Database Research Group Events

Winter 2004

Note: Events of interest to the Database Research Group are posted to the uw.cs.database newsgroup and are mailed to the dbgroup mailing lists: db-faculty (for DB group faculty), db-grads (for DB group graduate students), and db-friends (for DB group alumni, visitors, and friends). If you wish to subscribe to one of these lists, send mail to majordomo@db with "subscribe <list>" in the message body, where <list> is the list you wish to subscribe to.  For example, use "subscribe db-friends" to subscribe to the db-friends list. To unsubscribe, send "unsubscribe <list>" to the same address.
DB group meetings
The DB group meets most Friday afternoons at 2pm, usually in DC1331. See the list of current events for times and locations of upcoming meetings. Each meeting lasts for an hour and features an informal presentation by one of the members of the group. Everyone is welcome to attend. These talks are intended to raise questions and to stimulate discussion rather than being polished presentations of research results. Speakers are determined using a rotating speaker list, which can be found on the DB group meeting page
DB seminar series
The DB seminar series features visiting speakers. These seminars are more-or-less monthly, and are usually scheduled on Monday mornings at 11am. See the list of current events for times and locations of upcoming seminars. The full schedule can be found on the DB seminar series page.

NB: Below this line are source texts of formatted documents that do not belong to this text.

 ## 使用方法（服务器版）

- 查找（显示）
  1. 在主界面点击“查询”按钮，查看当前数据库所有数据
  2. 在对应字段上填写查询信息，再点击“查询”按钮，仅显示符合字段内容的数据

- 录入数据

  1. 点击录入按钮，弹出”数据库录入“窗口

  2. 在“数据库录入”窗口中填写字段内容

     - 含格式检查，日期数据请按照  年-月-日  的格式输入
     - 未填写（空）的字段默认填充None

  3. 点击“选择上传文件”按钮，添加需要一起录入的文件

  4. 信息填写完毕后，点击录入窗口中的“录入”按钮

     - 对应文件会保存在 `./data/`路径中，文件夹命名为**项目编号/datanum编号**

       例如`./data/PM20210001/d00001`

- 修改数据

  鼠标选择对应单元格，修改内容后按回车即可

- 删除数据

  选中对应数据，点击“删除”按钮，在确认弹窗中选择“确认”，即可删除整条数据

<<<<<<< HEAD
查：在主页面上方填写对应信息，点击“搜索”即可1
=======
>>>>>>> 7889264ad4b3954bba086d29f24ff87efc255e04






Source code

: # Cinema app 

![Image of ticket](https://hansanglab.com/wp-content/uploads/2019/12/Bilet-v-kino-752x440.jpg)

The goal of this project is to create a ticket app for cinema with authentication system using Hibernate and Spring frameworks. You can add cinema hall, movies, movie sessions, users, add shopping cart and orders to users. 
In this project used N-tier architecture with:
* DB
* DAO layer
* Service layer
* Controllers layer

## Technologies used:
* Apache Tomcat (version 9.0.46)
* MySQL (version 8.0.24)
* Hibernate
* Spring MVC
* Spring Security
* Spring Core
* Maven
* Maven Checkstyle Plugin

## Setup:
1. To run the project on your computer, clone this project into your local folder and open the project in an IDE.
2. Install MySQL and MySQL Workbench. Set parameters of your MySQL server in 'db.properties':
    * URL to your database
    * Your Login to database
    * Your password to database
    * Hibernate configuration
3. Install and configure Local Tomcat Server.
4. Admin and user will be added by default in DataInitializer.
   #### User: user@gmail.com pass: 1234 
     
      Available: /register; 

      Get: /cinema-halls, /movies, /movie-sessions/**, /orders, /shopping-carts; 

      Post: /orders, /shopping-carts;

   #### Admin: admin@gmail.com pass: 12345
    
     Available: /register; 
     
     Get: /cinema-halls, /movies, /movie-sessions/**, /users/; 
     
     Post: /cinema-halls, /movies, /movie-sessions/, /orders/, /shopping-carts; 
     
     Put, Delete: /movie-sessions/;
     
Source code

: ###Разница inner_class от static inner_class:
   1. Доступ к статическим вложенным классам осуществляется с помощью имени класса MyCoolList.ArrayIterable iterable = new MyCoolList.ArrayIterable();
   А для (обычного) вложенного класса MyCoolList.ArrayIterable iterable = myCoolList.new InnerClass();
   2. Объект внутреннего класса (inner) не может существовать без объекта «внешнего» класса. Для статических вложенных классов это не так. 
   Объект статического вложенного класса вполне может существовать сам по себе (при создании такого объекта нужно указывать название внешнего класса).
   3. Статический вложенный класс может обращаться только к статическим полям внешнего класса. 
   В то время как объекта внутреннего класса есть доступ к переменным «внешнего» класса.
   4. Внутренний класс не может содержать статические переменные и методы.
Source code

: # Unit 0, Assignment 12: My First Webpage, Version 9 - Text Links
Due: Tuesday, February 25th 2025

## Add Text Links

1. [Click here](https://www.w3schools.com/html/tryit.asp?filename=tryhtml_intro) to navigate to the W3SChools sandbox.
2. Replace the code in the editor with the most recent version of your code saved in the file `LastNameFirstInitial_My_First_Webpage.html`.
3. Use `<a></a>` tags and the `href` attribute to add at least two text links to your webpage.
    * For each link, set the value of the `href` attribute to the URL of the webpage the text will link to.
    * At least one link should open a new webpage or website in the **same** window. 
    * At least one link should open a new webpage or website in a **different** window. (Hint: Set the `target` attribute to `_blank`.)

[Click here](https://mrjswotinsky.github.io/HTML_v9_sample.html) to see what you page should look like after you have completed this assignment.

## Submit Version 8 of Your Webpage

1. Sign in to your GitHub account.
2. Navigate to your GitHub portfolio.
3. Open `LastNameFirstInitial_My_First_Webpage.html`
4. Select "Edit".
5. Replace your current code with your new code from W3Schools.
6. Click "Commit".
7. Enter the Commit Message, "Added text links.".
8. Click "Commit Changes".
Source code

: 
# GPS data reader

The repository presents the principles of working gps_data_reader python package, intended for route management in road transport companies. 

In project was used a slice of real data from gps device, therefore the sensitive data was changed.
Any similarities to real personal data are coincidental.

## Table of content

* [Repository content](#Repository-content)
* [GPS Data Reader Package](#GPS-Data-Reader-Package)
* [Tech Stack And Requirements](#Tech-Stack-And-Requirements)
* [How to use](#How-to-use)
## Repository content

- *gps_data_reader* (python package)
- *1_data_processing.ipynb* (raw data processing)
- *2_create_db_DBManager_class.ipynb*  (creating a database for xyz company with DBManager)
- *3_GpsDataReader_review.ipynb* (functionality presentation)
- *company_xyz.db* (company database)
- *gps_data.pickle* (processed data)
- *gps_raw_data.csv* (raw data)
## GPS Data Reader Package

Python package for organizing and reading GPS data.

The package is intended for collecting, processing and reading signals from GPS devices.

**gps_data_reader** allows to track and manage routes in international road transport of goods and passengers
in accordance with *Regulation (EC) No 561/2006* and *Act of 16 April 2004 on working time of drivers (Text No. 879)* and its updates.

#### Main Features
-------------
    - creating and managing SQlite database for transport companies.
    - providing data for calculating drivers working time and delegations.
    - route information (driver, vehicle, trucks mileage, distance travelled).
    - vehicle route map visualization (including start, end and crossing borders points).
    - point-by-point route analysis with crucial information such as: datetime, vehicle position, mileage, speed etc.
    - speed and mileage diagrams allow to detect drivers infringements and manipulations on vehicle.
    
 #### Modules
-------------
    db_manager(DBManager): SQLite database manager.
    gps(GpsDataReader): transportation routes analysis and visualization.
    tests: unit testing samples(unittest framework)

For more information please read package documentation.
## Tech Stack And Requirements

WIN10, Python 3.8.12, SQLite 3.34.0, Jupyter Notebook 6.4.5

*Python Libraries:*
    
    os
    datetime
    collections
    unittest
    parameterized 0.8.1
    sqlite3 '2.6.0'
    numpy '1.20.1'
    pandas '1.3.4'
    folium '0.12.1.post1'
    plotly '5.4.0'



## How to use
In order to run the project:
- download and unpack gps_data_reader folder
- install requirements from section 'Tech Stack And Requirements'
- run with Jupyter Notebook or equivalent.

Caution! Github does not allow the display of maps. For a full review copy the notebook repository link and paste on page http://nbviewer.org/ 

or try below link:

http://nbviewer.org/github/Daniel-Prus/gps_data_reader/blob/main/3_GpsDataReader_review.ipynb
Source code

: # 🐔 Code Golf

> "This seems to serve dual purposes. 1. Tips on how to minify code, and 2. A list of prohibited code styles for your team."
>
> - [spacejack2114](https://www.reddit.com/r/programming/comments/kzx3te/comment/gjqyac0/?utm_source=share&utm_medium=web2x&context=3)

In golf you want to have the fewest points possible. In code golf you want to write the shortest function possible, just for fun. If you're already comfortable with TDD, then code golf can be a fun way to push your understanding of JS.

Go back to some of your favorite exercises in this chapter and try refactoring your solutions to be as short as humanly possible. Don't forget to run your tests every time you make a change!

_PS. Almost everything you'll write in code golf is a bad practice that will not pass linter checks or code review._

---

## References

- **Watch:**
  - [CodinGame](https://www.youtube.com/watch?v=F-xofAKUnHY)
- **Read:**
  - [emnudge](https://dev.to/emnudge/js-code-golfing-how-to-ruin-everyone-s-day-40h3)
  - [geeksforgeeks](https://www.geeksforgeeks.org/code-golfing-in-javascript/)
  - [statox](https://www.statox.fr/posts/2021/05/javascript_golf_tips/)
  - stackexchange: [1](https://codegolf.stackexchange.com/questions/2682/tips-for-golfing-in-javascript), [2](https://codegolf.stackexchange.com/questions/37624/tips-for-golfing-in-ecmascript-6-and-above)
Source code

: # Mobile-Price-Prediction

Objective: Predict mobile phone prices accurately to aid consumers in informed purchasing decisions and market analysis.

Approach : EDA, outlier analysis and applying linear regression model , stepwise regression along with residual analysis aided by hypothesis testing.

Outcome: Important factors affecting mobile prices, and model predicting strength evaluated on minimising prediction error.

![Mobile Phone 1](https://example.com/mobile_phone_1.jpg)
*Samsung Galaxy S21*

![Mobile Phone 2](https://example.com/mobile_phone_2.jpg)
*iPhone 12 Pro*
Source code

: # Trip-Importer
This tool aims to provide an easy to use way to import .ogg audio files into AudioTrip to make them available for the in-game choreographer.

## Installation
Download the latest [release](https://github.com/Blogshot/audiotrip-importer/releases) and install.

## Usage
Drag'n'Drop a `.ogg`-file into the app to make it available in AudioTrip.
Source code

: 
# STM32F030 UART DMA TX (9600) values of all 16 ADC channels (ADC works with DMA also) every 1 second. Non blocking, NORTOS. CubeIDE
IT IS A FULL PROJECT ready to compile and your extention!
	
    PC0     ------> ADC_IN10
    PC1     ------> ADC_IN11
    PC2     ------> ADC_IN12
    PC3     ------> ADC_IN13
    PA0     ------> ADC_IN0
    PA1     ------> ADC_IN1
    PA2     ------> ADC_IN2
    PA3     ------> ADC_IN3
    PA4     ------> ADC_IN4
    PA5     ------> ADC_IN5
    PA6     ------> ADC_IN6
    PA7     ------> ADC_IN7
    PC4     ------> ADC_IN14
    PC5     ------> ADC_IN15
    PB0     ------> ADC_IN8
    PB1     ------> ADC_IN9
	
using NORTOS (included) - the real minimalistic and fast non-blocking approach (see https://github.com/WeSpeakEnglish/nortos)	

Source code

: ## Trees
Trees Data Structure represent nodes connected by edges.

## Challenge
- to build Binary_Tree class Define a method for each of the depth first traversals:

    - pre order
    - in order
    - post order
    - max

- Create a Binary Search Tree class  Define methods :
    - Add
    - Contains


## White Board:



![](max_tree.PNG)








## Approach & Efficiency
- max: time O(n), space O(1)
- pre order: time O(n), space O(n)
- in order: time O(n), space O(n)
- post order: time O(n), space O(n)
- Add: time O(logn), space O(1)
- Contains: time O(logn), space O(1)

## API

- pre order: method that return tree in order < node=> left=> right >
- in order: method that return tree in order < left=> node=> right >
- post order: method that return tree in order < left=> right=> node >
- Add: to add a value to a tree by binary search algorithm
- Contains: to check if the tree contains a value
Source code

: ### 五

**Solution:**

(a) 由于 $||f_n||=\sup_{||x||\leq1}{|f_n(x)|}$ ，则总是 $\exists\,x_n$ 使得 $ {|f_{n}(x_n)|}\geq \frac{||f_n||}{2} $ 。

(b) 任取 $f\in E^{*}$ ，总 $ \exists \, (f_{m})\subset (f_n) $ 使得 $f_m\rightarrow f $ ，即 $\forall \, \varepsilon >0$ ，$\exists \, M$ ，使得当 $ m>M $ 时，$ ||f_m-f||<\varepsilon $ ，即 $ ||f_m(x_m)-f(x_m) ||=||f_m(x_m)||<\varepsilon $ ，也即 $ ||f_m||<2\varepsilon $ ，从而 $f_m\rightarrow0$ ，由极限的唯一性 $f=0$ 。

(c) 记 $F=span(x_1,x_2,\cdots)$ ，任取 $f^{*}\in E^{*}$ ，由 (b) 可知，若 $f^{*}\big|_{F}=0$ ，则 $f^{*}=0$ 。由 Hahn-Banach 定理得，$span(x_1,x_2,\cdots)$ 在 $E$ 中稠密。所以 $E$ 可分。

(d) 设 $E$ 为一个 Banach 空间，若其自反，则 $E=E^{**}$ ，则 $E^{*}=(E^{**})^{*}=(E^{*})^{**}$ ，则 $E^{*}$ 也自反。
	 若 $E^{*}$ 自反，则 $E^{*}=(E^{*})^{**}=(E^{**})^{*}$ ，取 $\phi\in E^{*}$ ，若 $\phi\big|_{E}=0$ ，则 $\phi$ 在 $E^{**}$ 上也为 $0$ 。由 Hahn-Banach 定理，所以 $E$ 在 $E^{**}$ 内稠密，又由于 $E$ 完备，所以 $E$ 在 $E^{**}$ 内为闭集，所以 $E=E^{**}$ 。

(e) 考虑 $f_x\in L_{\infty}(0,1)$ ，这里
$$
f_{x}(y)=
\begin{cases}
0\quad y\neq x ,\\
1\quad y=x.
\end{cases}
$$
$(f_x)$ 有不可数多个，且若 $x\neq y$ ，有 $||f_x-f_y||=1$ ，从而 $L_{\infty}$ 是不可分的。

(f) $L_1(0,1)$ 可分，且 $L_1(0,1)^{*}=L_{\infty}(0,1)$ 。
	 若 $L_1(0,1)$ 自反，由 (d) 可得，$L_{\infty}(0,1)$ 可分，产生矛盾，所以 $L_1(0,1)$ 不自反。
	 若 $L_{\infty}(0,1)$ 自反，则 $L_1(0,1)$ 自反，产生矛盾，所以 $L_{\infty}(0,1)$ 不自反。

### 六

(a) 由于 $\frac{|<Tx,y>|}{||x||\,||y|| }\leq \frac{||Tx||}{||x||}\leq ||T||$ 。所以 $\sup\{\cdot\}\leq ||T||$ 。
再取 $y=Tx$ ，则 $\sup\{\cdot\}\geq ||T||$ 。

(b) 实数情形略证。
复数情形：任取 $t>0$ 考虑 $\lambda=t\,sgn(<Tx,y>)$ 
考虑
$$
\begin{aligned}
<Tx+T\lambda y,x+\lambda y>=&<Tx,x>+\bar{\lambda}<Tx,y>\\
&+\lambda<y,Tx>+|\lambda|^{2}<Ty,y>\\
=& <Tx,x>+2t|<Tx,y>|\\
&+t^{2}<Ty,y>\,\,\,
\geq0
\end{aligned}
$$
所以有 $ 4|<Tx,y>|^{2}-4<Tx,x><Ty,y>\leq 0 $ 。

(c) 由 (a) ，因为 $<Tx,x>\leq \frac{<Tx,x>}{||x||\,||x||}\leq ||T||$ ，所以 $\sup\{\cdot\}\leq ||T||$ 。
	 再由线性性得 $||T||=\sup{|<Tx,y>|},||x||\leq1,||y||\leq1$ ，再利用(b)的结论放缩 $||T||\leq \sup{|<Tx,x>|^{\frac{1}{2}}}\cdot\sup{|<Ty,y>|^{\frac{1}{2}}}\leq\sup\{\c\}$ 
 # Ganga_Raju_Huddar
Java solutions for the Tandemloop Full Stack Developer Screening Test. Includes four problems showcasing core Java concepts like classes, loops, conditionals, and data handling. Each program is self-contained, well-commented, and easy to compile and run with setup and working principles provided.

Recent and Upcoming Events


DB Seminar: Monday, January 12th, 11:00 am, DC1304
Speaker: Mario Nascimento, University of Alberta
Title: Effective and Efficient Region-based Image Retrieval

DB meeting: Friday, January 16th, 2:00pm, DC1331
Speaker: Ning Zhang
Topic: A Succinct Physical Storage Scheme for Efficient Evaluation of Path Queries in XML
Abstract: Path expressions are ubiquitous in XML processing languages. Existing approaches evaluate a path expression by selecting nodes that satisfy the tag-name and value constraints and then joining them according to the structural constraints. In this talk, I propose a novel approach, next-of-kin (NoK) pattern matching, to speed up the node selection step, and to reduce the join size significantly in the second step. To efficiently perform NoK pattern matching, I also propose a succinct XML physical storage scheme that is adaptive to updates and streaming XML as well. Performance results demonstrate that the proposed storage scheme and path evaluation algorithm is highly efficient and outperforms the other tested systems in most cases.

DB meeting: Friday, January 23rd, 2:00pm, MC5158
Speaker: Lehui Nie
Topic: Efficient XQuery Processing using B+tree Indices

DB meeting: Friday, January 30th, 2:00pm, DC1331
Speaker: Ian Davis
Topic: SQL+XML Standardization
Abstract: In recent years it has become apparent that standardised mechanisms for constructing, storing and retrieving XML documents need to be integrated into the still evolving SQL standard. The H2 standards community, which has the responsibility for progressing SQL, has thus begun the work of developing the necessary standards for how XML might be integrated with SQL. Initial effort focused on developing what have been referred to as SQL/XML publishing functions, which allow XML documents to be dynamically constructed using extensions to SQL. In my talk I will review the August 2003 working draft of the XML-Related Specifications, and attempt to present a high level overview of the extensions to SQL functionality that are currently encapsulated within this 267 page working document.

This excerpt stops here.